AK: Introduce the new String, replacement for DeprecatedString

DeprecatedString (formerly String) has been with us since the start,
and it has served us well. However, it has a number of shortcomings
that I'd like to address.

Some of these issues are hard if not impossible to solve incrementally
inside of DeprecatedString, so instead of doing that, let's build a new
String class and then incrementally move over to it instead.

Problems in DeprecatedString:

- It assumes string allocation never fails. This makes it impossible
  to use in allocation-sensitive contexts, and is the reason we had to
  ban DeprecatedString from the kernel entirely.

- The awkward null state. DeprecatedString can be null. It's different
  from the empty state, although null strings are considered empty.
  All code is immediately nicer when using Optional<DeprecatedString>
  but DeprecatedString came before Optional, which is how we ended up
  like this.

- The encoding of the underlying data is ambiguous. For the most part,
  we use it as if it's always UTF-8, but there have been cases where
  we pass around strings in other encodings (e.g ISO8859-1)

- operator[] and length() are used to iterate over DeprecatedString one
  byte at a time. This is done all over the codebase, and will *not*
  give the right results unless the string is all ASCII.
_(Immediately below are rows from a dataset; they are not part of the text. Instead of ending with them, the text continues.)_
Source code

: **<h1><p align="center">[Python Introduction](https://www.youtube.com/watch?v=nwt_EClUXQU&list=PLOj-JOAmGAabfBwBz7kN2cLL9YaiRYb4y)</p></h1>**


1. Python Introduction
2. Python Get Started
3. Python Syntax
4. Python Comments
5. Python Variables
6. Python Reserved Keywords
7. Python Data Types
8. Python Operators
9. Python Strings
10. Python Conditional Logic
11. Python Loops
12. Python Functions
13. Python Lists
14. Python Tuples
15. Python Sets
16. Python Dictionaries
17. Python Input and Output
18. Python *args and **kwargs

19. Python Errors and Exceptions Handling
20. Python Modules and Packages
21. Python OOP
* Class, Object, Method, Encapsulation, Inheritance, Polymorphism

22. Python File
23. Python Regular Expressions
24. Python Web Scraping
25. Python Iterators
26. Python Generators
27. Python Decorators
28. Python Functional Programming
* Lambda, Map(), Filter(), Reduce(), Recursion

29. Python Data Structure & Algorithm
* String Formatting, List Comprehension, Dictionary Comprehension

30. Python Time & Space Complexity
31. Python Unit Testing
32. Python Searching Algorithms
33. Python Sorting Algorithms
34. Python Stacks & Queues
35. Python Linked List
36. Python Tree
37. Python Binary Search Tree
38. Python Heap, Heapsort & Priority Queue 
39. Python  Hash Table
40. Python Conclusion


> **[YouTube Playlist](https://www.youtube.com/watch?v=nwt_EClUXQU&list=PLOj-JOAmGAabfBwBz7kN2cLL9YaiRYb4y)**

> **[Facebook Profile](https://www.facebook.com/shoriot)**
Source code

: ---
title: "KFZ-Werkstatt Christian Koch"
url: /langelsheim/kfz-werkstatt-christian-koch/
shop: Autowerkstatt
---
How we solve these issues in the new String:

- Functions that may allocate now return ErrorOr<String> so that ENOMEM
  errors can be passed to the caller.

- String has no null state. Use Optional<String> when needed.

- String is always UTF-8. This is validated when constructing a String.
  We may need to add a bypass for this in the future, for cases where
  you have a known-good string, but for now: validate all the things!

- There is no operator[] or length(). You can get the underlying data
  with bytes(), but for iterating over code points, you should be using
  an UTF-8 iterator.

Furthermore, it has two nifty new features:

- String implements a small string optimization (SSO) for strings that
  can fit entirely within a pointer. This means up to 3 bytes on 32-bit
  platforms, and 7 bytes on 64-bit platforms. Such small strings will
  not be heap-allocated.

- String can create substrings without making a deep copy of the
  substring. Instead, the superstring gets +1 refcount from the
  substring, and it acts like a view into the superstring. To make
  substrings like this, use the substring_with_shared_superstring() API.

One caveat:

- String does not guarantee that the underlying data is null-terminated
  like DeprecatedString does today. While this was nifty in a handful of
  places where we were calling C functions, it did stand in the way of
  shared-superstring substrings.

AK/Forward.h

@@ -31,6 +31,7 @@ class StringView;
 class Time;
 class URL;
 class FlyString;
+class String;
 class Utf16View;
 class Utf32View;
 class Utf8CodePointIterator;
@@ -188,6 +189,7 @@ using AK::RefPtr;
 using AK::SinglyLinkedList;
 using AK::Span;
 using AK::StackInfo;
+using AK::String;
 using AK::StringBuilder;
 using AK::StringImpl;
 using AK::StringView;